Top of SUPPLIED RECORDS

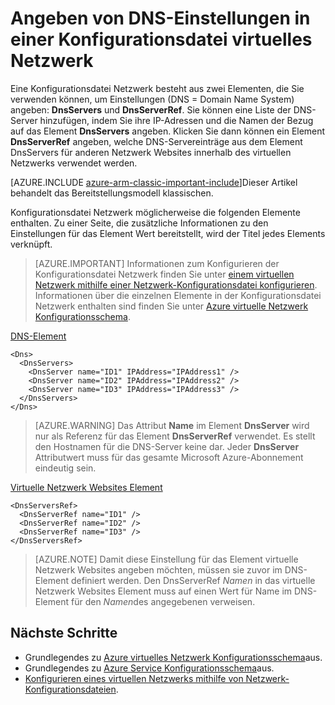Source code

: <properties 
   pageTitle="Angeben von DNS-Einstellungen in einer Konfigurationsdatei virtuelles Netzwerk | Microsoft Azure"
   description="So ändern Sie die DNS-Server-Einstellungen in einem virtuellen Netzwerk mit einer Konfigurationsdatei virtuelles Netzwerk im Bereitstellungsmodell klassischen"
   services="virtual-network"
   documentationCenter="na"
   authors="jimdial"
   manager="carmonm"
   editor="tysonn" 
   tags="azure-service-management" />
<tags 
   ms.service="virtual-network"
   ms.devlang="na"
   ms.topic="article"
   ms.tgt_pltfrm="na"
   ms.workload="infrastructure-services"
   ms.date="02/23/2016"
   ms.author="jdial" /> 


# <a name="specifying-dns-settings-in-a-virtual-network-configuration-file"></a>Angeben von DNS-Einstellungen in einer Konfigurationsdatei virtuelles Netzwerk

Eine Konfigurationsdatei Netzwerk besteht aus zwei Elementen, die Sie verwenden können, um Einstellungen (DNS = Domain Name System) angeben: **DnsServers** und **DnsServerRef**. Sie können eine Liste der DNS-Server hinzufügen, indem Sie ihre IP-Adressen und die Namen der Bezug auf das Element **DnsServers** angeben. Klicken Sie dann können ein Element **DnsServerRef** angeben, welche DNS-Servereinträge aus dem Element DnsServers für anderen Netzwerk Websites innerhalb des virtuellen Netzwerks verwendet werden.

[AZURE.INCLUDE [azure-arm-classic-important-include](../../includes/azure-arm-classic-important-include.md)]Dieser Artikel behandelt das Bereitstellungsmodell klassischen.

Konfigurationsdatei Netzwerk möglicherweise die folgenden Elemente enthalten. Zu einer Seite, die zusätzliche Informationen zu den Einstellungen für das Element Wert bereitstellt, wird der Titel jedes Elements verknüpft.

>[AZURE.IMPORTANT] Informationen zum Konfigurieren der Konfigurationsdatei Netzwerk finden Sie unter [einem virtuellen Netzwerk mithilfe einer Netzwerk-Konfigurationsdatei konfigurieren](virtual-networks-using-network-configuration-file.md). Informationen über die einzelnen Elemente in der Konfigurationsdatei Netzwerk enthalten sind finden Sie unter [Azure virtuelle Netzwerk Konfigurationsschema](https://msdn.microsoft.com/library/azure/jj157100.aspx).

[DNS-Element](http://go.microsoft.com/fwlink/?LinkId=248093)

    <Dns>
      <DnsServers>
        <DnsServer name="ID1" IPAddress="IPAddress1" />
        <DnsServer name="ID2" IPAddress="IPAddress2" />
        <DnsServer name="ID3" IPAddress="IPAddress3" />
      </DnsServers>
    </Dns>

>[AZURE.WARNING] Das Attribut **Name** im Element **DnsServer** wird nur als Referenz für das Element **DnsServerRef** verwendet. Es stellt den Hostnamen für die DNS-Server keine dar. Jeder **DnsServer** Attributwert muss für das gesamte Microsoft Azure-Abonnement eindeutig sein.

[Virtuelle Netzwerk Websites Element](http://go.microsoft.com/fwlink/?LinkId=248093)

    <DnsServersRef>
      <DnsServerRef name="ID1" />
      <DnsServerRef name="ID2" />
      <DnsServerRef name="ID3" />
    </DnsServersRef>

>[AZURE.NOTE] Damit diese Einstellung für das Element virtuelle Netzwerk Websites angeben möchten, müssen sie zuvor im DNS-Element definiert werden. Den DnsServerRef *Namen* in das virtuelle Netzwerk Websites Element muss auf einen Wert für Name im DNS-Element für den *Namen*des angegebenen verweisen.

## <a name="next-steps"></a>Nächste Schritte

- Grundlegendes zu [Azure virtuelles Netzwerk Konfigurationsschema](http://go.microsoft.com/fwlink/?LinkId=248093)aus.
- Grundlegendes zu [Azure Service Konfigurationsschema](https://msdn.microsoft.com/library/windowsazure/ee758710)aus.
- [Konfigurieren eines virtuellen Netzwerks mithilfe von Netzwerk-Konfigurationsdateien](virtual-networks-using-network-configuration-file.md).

Bottom of SUPPLIED RECORDS

TASK DESCRIPTION: What is the count of lines in the data above containing the string "klassischen"? Write the number and nothing else.

OUTPUT FOR THIS TASK: 2